Essential revisions:
1) Behavioral modelling.
Please present the normative model in more depth, in a longer methods section or supplement. Specifically, you should (i) derive the oddball version of the model, and (ii) explain the difference between the change-point and oddball versions of the model. A description of how the application of the model to a circular stimulus space differs from previous versions of the model would also be helpful.
We now include a full derivation of the normative learning model for the oddball condition in the supplementary material and refer interested readers to it:
“…leading to an error driven learning rule in which learning rate is adjusted dynamically from trial to trial, allowing us to derive normative prescriptions for learning for both conditions (see supplementary material for full derivation).”

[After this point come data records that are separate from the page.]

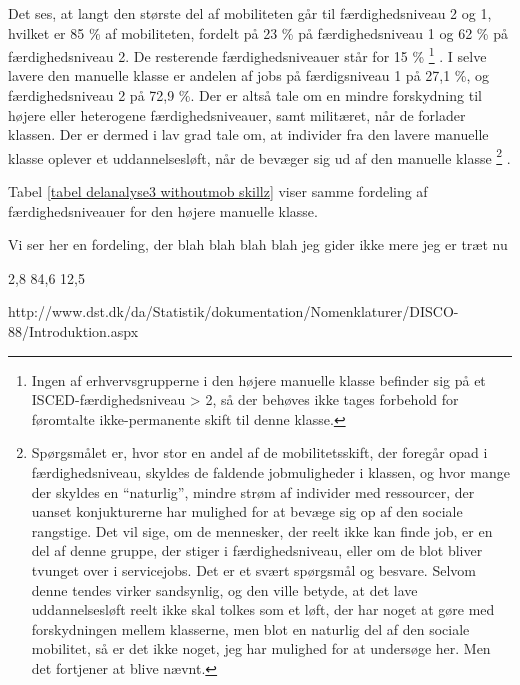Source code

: Det ses, at langt den største del af mobiliteten går til færdighedsniveau 2 og 1, hvilket er 85 \% af mobiliteten, fordelt på 23 \% på færdighedsniveau 1 og 62 \% på færdighedsniveau 2. De resterende færdighedsniveauer står for 15 \%%
%
    \footnote{ Ingen af erhvervsgrupperne i den højere manuelle klasse befinder sig på et ISCED-færdighedsniveau > 2, så der behøves ikke tages forbehold for føromtalte ikke-permanente skift til denne klasse.}%
%
.  I selve lavere den manuelle klasse er andelen af jobs på færdigsniveau 1 på 27,1 \%, og færdighedsniveau 2 på 72,9 \%. Der er altså tale om en mindre forskydning til højere eller heterogene færdighedsniveauer, samt militæret, når de forlader klassen. Der er dermed i lav grad tale om, at individer fra den lavere manuelle klasse oplever et uddannelsesløft, når de bevæger sig ud af den manuelle klasse%
%
    \footnote{ Spørgsmålet er, hvor stor en andel af de mobilitetsskift, der foregår opad i færdighedsniveau, skyldes de faldende jobmuligheder i klassen, og hvor mange der skyldes en “naturlig”, mindre strøm af individer med ressourcer, der uanset konjukturerne har mulighed for at bevæge sig op af den sociale rangstige. Det vil sige, om de mennesker, der reelt ikke kan finde job, er en del af denne gruppe, der stiger i færdighedsniveau, eller om de blot bliver tvunget over i servicejobs. Det er et svært spørgsmål og besvare. Selvom denne tendes virker sandsynlig, og den ville betyde, at det lave uddannelsesløft reelt ikke skal tolkes som et løft, der har noget at gøre med forskydningen mellem klasserne, men blot en naturlig del af den sociale mobilitet, så er det ikke noget, jeg har mulighed for at undersøge her. Men det fortjener at blive nævnt.}%
%
. 

Tabel \ref{tabel delanalyse3 withoutmob skillz} viser samme fordeling af færdighedsniveauer for den højere manuelle klasse. 



Vi ser her en fordeling, der blah blah blah blah jeg gider ikke mere jeg er træt nu



2,8
84,6
12,5





\iffalse \label{iffalse}

http://www.dst.dk/da/Statistik/dokumentation/Nomenklaturer/DISCO-88/Introduktion.aspx%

We now also provide additional information about how the circular distributions were handled with respond to modeling and fitting the regression model as follows:
“Unlike standard regression in which the error distribution is assumed to be normal, our model imposed a circular (Von-Mises) distribution of errors around the predicted update. Maximum posterior coefficients for each individual subject were estimated using the fmincon optimization tool in Matlab (Mathworks, Natick, MA, USA) and t-tests were performed on the regression coefficients across participants to test for significant contributions of each term to update behavior. Weak Gaussian zero-centered priors were included to regularize coefficients of interest. In the purely behavioral analysis the width of priors over coefficients on standardized predictors was set to 5. In the analyses that included EEG predictors, EEG-based predictors were regularized using a zero centered Gaussian prior with a standard deviation of 0.1 (as compared to a standard deviation of 1 for the predicted learning rates from the behavioral model) making the regularization for the EEG terms stronger than that on the competing behavioral prediction term by a factor of 10 (thereby allowing preferential explanation of shared variance by the other terms in the model).”
We also plan to make the analysis and modeling code available on the first author’s website once the paper has been accepted in final form.

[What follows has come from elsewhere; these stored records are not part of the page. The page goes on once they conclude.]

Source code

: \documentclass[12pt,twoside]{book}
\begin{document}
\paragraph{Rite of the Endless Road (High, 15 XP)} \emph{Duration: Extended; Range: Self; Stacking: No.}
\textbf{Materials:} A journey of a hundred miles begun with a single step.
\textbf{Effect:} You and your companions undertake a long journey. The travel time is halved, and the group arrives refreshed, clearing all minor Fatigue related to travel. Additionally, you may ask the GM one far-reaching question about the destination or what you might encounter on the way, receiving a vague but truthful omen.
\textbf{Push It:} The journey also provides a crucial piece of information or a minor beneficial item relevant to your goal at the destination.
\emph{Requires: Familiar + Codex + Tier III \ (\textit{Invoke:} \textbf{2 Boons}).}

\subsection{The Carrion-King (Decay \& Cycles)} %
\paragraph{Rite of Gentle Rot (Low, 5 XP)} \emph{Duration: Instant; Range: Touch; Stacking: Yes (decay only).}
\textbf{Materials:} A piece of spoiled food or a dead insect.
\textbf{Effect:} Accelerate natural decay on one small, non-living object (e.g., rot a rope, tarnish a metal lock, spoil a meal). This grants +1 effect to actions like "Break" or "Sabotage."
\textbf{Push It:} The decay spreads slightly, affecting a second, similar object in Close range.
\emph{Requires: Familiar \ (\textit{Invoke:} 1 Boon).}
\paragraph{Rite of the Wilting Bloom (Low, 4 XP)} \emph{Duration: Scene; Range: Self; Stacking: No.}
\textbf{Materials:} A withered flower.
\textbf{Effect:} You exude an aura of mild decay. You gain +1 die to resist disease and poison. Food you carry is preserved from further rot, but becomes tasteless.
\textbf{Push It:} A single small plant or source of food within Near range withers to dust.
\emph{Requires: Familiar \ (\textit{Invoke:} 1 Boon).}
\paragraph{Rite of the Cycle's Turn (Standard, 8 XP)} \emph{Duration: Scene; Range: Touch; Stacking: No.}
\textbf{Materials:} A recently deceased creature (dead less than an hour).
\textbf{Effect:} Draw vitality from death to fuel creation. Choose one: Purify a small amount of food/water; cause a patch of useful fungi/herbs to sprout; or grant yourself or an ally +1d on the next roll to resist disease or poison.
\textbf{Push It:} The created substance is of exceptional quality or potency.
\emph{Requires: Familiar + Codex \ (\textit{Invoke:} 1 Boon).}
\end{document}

2) Relationship to previous literature and theory on P3.
2a) Tease apart the novel aspects and the replication of established findings more explicitly.

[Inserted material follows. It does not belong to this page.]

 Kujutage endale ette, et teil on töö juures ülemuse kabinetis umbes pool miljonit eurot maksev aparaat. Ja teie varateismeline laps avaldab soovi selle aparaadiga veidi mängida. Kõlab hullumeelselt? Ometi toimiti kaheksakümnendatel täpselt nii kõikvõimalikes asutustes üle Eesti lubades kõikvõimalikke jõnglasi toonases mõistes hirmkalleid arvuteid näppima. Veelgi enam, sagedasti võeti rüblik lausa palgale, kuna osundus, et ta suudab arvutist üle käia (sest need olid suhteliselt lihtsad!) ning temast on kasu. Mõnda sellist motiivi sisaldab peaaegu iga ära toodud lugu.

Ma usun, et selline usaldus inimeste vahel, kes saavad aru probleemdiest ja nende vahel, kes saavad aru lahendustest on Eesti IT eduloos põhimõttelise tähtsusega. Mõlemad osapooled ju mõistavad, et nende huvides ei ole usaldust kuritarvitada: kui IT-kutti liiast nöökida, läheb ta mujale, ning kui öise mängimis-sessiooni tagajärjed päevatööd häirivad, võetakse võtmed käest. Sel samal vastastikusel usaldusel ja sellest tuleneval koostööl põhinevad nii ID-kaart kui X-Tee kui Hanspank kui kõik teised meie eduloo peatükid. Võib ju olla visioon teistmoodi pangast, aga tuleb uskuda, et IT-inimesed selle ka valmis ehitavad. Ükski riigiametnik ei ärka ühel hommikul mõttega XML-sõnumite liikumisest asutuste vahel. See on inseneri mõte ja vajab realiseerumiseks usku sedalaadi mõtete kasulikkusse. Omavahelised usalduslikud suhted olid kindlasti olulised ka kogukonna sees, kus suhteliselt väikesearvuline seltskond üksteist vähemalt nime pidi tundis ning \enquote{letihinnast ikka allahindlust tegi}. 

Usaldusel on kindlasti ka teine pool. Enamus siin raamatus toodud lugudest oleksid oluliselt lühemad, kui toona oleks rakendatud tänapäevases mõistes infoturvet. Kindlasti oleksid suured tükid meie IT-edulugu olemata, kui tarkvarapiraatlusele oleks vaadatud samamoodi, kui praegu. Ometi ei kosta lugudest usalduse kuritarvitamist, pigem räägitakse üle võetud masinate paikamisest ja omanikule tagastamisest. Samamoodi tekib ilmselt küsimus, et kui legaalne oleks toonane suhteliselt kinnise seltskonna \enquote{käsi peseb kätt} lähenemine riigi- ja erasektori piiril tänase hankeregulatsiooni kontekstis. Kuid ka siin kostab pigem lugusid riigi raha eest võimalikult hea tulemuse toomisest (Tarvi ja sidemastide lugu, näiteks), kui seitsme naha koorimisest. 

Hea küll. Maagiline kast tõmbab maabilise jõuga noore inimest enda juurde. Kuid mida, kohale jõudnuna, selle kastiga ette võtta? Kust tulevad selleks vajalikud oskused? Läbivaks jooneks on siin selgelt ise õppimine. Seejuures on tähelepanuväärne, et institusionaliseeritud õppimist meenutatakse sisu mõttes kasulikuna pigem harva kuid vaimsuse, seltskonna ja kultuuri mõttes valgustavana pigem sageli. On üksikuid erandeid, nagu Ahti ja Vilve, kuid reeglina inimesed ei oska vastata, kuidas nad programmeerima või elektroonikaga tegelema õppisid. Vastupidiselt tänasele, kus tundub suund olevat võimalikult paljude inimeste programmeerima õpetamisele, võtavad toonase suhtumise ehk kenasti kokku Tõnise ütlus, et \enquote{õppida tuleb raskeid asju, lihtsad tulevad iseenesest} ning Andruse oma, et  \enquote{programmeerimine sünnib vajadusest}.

The finding that P300 indexes surprise is already well-established in the oddball literature. For example, Kollossa et al., 2013 state: "It has long been recognized that fluctuations in P300 amplitude reflect the degree of surprise.". What is novel here seem to be two things: first, the establishment of the same surprise sensitivity in the context of a change point process; and second, the context-dependent relation of the signal to learning. This should be clarified throughout the manuscript, including the Impact Statement. Previous studies quantifying the link between P3 and surprise should be cited and discussed – specifically:
- Mars et al., (2008)
- Work by Bruno Kopp, e.g. Kopp et al., (2016).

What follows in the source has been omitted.